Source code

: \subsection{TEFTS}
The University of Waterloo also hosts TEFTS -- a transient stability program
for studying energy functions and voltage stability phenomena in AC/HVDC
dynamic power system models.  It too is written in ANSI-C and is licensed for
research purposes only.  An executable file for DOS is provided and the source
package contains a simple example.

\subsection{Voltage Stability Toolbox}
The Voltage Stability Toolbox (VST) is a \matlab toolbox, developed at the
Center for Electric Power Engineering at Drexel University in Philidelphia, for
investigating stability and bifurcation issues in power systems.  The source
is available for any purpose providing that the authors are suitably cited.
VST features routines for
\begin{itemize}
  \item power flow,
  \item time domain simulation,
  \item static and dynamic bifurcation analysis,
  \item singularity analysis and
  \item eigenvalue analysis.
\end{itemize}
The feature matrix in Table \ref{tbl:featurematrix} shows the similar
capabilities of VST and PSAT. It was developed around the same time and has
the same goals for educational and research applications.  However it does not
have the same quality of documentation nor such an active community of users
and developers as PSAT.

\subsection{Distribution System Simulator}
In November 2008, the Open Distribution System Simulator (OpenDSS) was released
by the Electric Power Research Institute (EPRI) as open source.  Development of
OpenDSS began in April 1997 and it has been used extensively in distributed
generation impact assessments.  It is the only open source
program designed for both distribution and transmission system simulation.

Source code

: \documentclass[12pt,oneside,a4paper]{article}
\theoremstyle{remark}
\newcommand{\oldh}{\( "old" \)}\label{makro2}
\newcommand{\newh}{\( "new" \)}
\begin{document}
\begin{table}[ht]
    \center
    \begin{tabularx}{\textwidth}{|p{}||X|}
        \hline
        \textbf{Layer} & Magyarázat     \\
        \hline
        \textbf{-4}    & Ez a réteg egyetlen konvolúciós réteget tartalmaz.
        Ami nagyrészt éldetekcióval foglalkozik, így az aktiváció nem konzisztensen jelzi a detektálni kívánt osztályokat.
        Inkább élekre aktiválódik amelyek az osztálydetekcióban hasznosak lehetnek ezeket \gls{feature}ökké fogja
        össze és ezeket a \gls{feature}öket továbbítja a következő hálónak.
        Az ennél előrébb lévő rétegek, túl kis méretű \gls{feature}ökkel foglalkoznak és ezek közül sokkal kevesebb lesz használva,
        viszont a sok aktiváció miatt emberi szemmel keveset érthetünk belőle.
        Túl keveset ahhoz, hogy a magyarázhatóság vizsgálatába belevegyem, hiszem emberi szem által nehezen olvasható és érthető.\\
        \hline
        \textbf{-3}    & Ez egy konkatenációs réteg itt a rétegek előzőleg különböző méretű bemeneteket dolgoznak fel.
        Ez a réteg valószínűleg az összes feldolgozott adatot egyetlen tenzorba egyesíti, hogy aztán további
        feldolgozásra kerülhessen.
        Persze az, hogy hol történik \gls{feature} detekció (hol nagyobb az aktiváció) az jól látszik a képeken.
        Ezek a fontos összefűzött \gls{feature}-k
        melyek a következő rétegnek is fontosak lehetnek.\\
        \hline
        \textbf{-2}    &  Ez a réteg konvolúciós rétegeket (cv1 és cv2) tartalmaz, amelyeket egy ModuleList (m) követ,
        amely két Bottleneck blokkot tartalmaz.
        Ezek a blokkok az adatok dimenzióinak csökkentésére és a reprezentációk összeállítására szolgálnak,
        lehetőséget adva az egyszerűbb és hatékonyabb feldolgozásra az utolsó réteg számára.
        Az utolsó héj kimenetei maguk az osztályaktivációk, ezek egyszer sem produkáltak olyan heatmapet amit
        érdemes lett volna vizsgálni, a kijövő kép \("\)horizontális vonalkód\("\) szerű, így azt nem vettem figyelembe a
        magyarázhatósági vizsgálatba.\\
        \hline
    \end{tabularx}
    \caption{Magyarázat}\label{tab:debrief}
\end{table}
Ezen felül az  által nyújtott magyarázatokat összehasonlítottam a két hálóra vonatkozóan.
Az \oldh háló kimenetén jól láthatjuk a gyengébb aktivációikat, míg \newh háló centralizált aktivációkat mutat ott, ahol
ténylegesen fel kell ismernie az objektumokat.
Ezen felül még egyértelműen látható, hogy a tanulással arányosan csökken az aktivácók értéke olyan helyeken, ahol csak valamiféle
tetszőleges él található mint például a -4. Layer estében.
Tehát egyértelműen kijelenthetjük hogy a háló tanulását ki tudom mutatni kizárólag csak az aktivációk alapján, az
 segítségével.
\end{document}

· · · · · · ·

Print exactly the lines above, between the one holding "melyek a következő" and the one holding "lehetőséget adva az", inclusive, and nothing besides.

◆ **Reply**
        melyek a következő rétegnek is fontosak lehetnek.\\
        \hline
        \textbf{-2}    &  Ez a réteg konvolúciós rétegeket (cv1 és cv2) tartalmaz, amelyeket egy ModuleList (m) követ,
        amely két Bottleneck blokkot tartalmaz.
        Ezek a blokkok az adatok dimenzióinak csökkentésére és a reprezentációk összeállítására szolgálnak,
        lehetőséget adva az egyszerűbb és hatékonyabb feldolgozásra az utolsó réteg számára.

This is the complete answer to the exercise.